Saved entries:
----

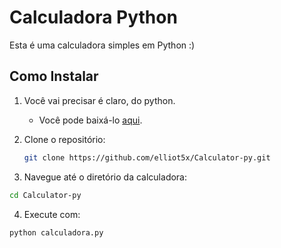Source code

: # Calculadora Python

Esta é uma calculadora simples em Python :)

## Como Instalar

1. Você vai precisar é claro, do python.
   - Você pode baixá-lo [aqui](https://www.python.org/downloads/).

2. Clone o repositório:

   ```bash
   git clone https://github.com/elliot5x/Calculator-py.git
   ```
3. Navegue até o diretório da calculadora:

```bash
cd Calculator-py
```
4. Execute com:
```bash
python calculadora.py
```

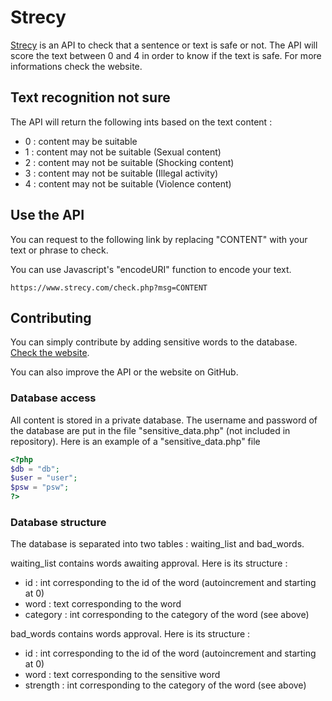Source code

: # Strecy

[Strecy](https:/www.strecy.com) is an API to check that a sentence or text is safe or not. The API will score the text between 0 and 4 in order to know if the text is safe. For more informations check the website.
## Text recognition not sure

The API will return the following ints based on the text content :

* 0 : content may be suitable
* 1 : content may not be suitable (Sexual content)
* 2 : content may not be suitable (Shocking content)
* 3 : content may not be suitable (Illegal activity)
* 4 : content may not be suitable (Violence content)

## Use the API

You can request to the following link by replacing "CONTENT" with your text or phrase to check.

You can use Javascript's "encodeURI" function to encode your text.

```url
https://www.strecy.com/check.php?msg=CONTENT
```

## Contributing
You can simply contribute by adding sensitive words to the database. [Check the website](https:/www.strecy.com).

You can also improve the API or the website on GitHub.


### Database access

All content is stored in a private database. The username and password of the database are put in the file "sensitive_data.php" (not included in repository). Here is an example of a "sensitive_data.php" file

```php
<?php
$db = "db";
$user = "user";
$psw = "psw";
?>
```

### Database structure

The database is separated into two tables : waiting_list and bad_words.

waiting_list contains words awaiting approval. Here is its structure :
* id : int corresponding to the id of the word (autoincrement and starting at 0)
* word : text corresponding to the word
* category : int corresponding to the category of the word (see above)

bad_words contains words approval. Here is its structure :
* id : int corresponding to the id of the word (autoincrement and starting at 0)
* word : text corresponding to the sensitive word
* strength : int corresponding to the category of the word (see above)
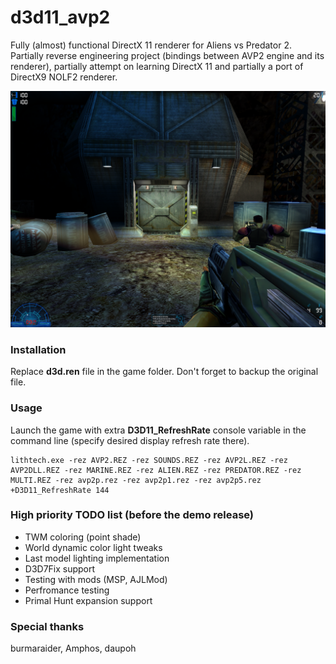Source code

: # d3d11_avp2

Fully (almost) functional DirectX 11 renderer for Aliens vs Predator 2.  
Partially reverse engineering project (bindings between AVP2 engine and its renderer), partially attempt on learning DirectX 11 and partially a port of DirectX9 NOLF2 renderer.

<img src="images/screenshot.png" width="1200">

### Installation

Replace **d3d.ren** file in the game folder. Don't forget to backup the original file.

### Usage

Launch the game with extra **D3D11_RefreshRate** console variable in the command line (specify desired display refresh rate there).

```
lithtech.exe -rez AVP2.REZ -rez SOUNDS.REZ -rez AVP2L.REZ -rez AVP2DLL.REZ -rez MARINE.REZ -rez ALIEN.REZ -rez PREDATOR.REZ -rez MULTI.REZ -rez avp2p.rez -rez avp2p1.rez -rez avp2p5.rez +D3D11_RefreshRate 144
```

### High priority TODO list (before the demo release)

* TWM coloring (point shade)
* World dynamic color light tweaks
* Last model lighting implementation
* D3D7Fix support
* Testing with mods (MSP, AJLMod)
* Perfromance testing
* Primal Hunt expansion support

### Special thanks

burmaraider, Amphos, daupoh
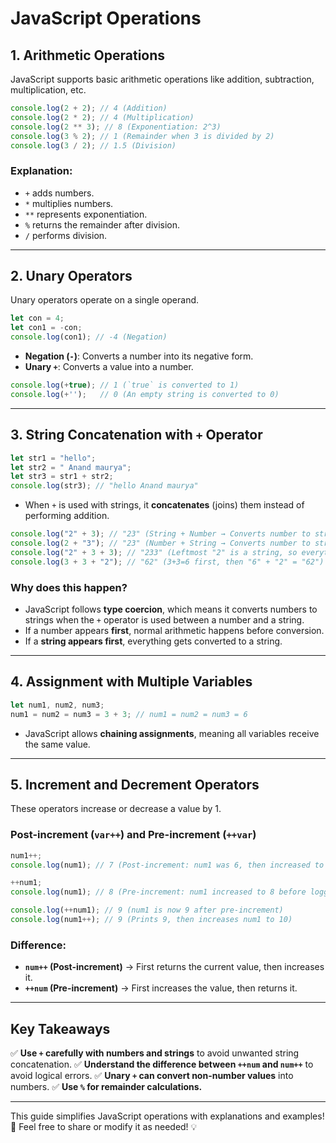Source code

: # **JavaScript Operations**

## **1. Arithmetic Operations**
JavaScript supports basic arithmetic operations like addition, subtraction, multiplication, etc.

```javascript
console.log(2 + 2); // 4 (Addition)
console.log(2 * 2); // 4 (Multiplication)
console.log(2 ** 3); // 8 (Exponentiation: 2^3)
console.log(3 % 2); // 1 (Remainder when 3 is divided by 2)
console.log(3 / 2); // 1.5 (Division)
```

### **Explanation:**
- `+` adds numbers.
- `*` multiplies numbers.
- `**` represents exponentiation.
- `%` returns the remainder after division.
- `/` performs division.

---

## **2. Unary Operators**
Unary operators operate on a single operand.

```javascript
let con = 4;
let con1 = -con;
console.log(con1); // -4 (Negation)
```

- **Negation (`-`)**: Converts a number into its negative form.
- **Unary `+`**: Converts a value into a number.

```javascript
console.log(+true); // 1 (`true` is converted to 1)
console.log(+'');   // 0 (An empty string is converted to 0)
```

---

## **3. String Concatenation with `+` Operator**

```javascript
let str1 = "hello";
let str2 = " Anand maurya";
let str3 = str1 + str2;
console.log(str3); // "hello Anand maurya"
```

- When `+` is used with strings, it **concatenates** (joins) them instead of performing addition.

```javascript
console.log("2" + 3); // "23" (String + Number → Converts number to string)
console.log(2 + "3"); // "23" (Number + String → Converts number to string)
console.log("2" + 3 + 3); // "233" (Leftmost "2" is a string, so everything becomes a string)
console.log(3 + 3 + "2"); // "62" (3+3=6 first, then "6" + "2" = "62")
```

### **Why does this happen?**
- JavaScript follows **type coercion**, which means it converts numbers to strings when the `+` operator is used between a number and a string.
- If a number appears **first**, normal arithmetic happens before conversion.
- If a **string appears first**, everything gets converted to a string.

---

## **4. Assignment with Multiple Variables**

```javascript
let num1, num2, num3;
num1 = num2 = num3 = 3 + 3; // num1 = num2 = num3 = 6
```

- JavaScript allows **chaining assignments**, meaning all variables receive the same value.

---

## **5. Increment and Decrement Operators**
These operators increase or decrease a value by 1.

### **Post-increment (`var++`) and Pre-increment (`++var`)**

```javascript
num1++; 
console.log(num1); // 7 (Post-increment: num1 was 6, then increased to 7)

++num1; 
console.log(num1); // 8 (Pre-increment: num1 increased to 8 before logging)

console.log(++num1); // 9 (num1 is now 9 after pre-increment)
console.log(num1++); // 9 (Prints 9, then increases num1 to 10)
```

### **Difference:**
- **`num++` (Post-increment)** → First returns the current value, then increases it.
- **`++num` (Pre-increment)** → First increases the value, then returns it.

---

## **Key Takeaways**
✅ **Use `+` carefully with numbers and strings** to avoid unwanted string concatenation.
✅ **Understand the difference between `++num` and `num++`** to avoid logical errors.
✅ **Unary `+` can convert non-number values** into numbers.
✅ **Use `%` for remainder calculations.**

---

This guide simplifies JavaScript operations with explanations and examples! 🚀 Feel free to share or modify it as needed! 💡
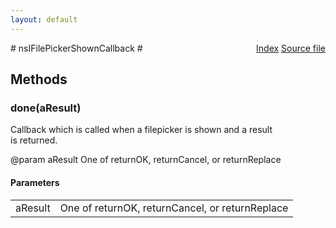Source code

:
 ```yaml
---
layout: default
---
```

<div class='links' style='float:right'><a href="../index.html">Index</a>
<a href="http://dxr.mozilla.org/mozilla-central/source/widget/nsIFilePicker.idl">Source file</a>
</div>
# nsIFilePickerShownCallback #

## Methods ##

### done(aResult) ###
  
Callback which is called when a filepicker is shown and a result  
is returned.  
  
@param aResult One of returnOK, returnCancel, or returnReplace  
  

#### Parameters ####

<table>

<tr>
<td>aResult</td>
<td>One of returnOK, returnCancel, or returnReplace  
</td>
</tr>

</table>
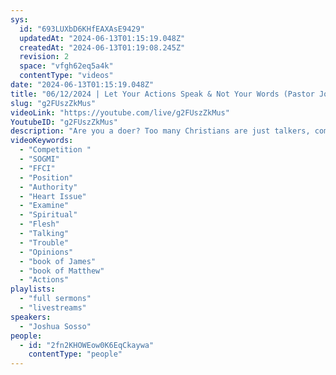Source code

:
 ```yaml
---
sys:
  id: "693LUXbD6KHfEAXAsE9429"
  updatedAt: "2024-06-13T01:15:19.048Z"
  createdAt: "2024-06-13T01:19:08.245Z"
  revision: 2
  space: "vfgh62eq5a4k"
  contentType: "videos"
date: "2024-06-13T01:15:19.048Z"
title: "06/12/2024 | Let Your Actions Speak & Not Your Words (Pastor Joshua Sosso)"
slug: "g2FUszZkMus"
videoLink: "https://youtube.com/live/g2FUszZkMus"
YoutubeID: "g2FUszZkMus"
description: "Are you a doer? Too many Christians are just talkers, complaining, giving opinions, or preaching at each other. The kingdom of God needs actions, a whole lot of talking can get us in trouble. You'll become a stumbling block for those who want to hear from the Lord. The time for actions is now! Your actions should speak louder than your words. Examine your heart when you feel the need to speak your mind, what is you motive behind it. These small heart issues need to be examined before you are placed into a position of authority. It's important to know that not every voice you hear is from the Lord, some may even sound good and spiritual, but the motive of the voice is wrong, you need to ask the Lord, with the Litmus test. Ask yourself while you are going about your day to day what is the will of the Lord? Many of us do not the opposite, we are only concerned with what you feel or imagine God's will is going to be. Let your actions speak the hand of God over your life, there is no need to try to boast yourself up, when God can do that for you. This sermon was released at Freedom Fellowship Church International on June 12, 2024 by Pastor Joshua Sosso.\n"
videoKeywords:
  - "Competition "
  - "SOGMI"
  - "FFCI"
  - "Position"
  - "Authority"
  - "Heart Issue"
  - "Examine"
  - "Spiritual"
  - "Flesh"
  - "Talking"
  - "Trouble"
  - "Opinions"
  - "book of James"
  - "book of Matthew"
  - "Actions"
playlists:
  - "full sermons"
  - "livestreams"
speakers:
  - "Joshua Sosso"
people:
  - id: "2fn2KHOWEow0K6EqCkaywa"
    contentType: "people"
---
```

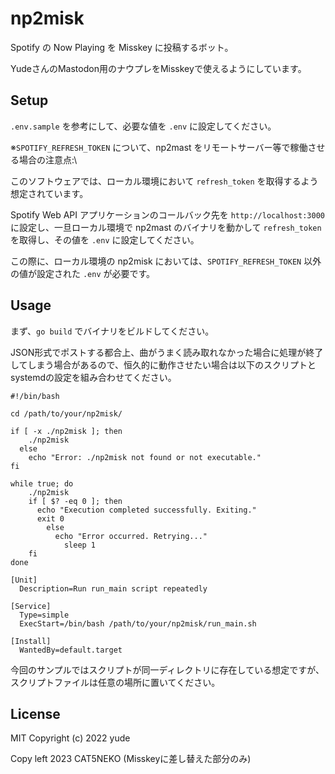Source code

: # np2misk
Spotify の Now Playing を Misskey に投稿するボット。

YudeさんのMastodon用のナウプレをMisskeyで使えるようにしています。

## Setup
`.env.sample` を参考にして、必要な値を `.env` に設定してください。

※`SPOTIFY_REFRESH_TOKEN` について、np2mast をリモートサーバー等で稼働させる場合の注意点:\

このソフトウェアでは、ローカル環境において `refresh_token` を取得するよう想定されています。

Spotify Web API アプリケーションのコールバック先を `http://localhost:3000` に設定し、一旦ローカル環境で np2mast のバイナリを動かして `refresh_token` を取得し、その値を `.env` に設定してください。

この際に、ローカル環境の np2misk においては、`SPOTIFY_REFRESH_TOKEN` 以外の値が設定された `.env` が必要です。

## Usage
まず、`go build` でバイナリをビルドしてください。

JSON形式でポストする都合上、曲がうまく読み取れなかった場合に処理が終了してしまう場合があるので、恒久的に動作させたい場合は以下のスクリプトとsystemdの設定を組み合わせてください。

```shell
#!/bin/bash

cd /path/to/your/np2misk/
 
if [ -x ./np2misk ]; then
    ./np2misk
  else
    echo "Error: ./np2misk not found or not executable."
fi

while true; do
    ./np2misk
    if [ $? -eq 0 ]; then
      echo "Execution completed successfully. Exiting."
      exit 0
        else
          echo "Error occurred. Retrying..."
            sleep 1
    fi
done
```

```dotenv
[Unit]
  Description=Run run_main script repeatedly

[Service]
  Type=simple
  ExecStart=/bin/bash /path/to/your/np2misk/run_main.sh

[Install]
  WantedBy=default.target
```
今回のサンプルではスクリプトが同一ディレクトリに存在している想定ですが、スクリプトファイルは任意の場所に置いてください。

## License
MIT
Copyright (c) 2022 yude

Copy left 2023 CAT5NEKO (Misskeyに差し替えた部分のみ)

----

ABOUT THIS EXERCISE:
Report back every line of the entries in which "renderer" occurs.

TASK SOLUTION:
Fully (almost) functional DirectX 11 renderer for Aliens vs Predator 2.  
Partially reverse engineering project (bindings between AVP2 engine and its renderer), partially attempt on learning DirectX 11 and partially a port of DirectX9 NOLF2 renderer.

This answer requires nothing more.